I can think of (or find online) hundreds of similar problems but never exact, but surely this "wheel" must have been invented already...
Lets say that the input data is something like:
Real [ ## ### # ] or [(1,2),(4,6),(9,10)]
Predicted [ ## # ] or [(1,2),(4,4)]
Output should be ~50 %
Should I for example AND bitmaps, use interval trees or what? Is there a nice functional or simple to write algorithm? Any meaningful measure of similarity will do, and so will any reasonable input format.
Thank you.
(realistic length ~4000 with < 50 intervals in each set)
You could break the segments to individual points, and tag each point as real/predicted and start/end.

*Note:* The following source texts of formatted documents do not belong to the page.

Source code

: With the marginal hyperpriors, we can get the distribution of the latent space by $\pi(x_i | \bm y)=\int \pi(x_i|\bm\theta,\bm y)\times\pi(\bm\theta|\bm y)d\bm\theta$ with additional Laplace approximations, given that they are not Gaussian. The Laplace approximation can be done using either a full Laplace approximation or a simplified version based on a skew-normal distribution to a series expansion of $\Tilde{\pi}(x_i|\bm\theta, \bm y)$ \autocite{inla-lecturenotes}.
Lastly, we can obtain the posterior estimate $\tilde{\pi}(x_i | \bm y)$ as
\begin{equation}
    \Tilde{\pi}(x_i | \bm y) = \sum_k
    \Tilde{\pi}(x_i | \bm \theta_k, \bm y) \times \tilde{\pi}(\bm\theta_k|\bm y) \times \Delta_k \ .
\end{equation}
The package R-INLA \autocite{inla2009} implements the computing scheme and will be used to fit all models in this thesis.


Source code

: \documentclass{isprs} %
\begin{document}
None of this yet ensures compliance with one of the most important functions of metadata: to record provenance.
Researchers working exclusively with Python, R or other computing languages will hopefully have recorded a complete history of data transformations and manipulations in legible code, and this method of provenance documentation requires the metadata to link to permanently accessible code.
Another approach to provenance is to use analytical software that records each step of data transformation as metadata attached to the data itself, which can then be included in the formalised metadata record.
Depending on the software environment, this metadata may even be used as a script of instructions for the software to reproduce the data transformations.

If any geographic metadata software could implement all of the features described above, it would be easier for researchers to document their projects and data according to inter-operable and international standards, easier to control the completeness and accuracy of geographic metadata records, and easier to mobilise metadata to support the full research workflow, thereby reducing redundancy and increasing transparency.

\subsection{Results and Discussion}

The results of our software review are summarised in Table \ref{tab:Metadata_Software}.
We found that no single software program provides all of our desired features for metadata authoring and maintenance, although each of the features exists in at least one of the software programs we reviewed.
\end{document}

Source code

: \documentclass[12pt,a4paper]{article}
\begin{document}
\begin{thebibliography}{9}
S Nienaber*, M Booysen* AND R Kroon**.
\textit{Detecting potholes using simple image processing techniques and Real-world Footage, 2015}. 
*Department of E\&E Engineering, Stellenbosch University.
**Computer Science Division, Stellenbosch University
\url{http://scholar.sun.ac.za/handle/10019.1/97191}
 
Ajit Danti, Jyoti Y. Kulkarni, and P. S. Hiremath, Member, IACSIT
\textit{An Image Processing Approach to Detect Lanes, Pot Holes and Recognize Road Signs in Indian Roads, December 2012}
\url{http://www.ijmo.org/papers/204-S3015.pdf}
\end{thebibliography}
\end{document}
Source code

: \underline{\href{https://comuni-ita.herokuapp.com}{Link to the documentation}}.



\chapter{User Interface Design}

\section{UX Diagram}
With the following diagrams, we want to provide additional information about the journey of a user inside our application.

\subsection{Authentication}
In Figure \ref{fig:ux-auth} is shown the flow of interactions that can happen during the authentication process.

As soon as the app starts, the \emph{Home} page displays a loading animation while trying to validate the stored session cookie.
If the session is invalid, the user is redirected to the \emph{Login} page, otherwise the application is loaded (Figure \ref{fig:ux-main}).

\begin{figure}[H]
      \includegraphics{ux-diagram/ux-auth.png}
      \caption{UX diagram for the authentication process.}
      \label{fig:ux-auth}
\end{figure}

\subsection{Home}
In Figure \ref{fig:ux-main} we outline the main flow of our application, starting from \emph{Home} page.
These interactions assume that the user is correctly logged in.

Then sort the points, go over the sorted list and keep track of overlaps.
You don't even need to track whether the interval was originally from Real
or Predicted
- you just need to keep track whether there's one or two intervals at each point.
Example:
Real [(1,2),(4,6),(9,10)]
Predicted [(1,2),(4,4)]
Broken down into points and sorted (S for Start, E for End):
[(1,S),(1,S),(2,E),(2,E),(4,S),(4,S),(4,E),(6,E),(9,S),(10,E)]
Then going through the array - keep track of how many segments "are open" and count the length of total open
and 2 segments open
.
The result is 2 segments open
/total open
.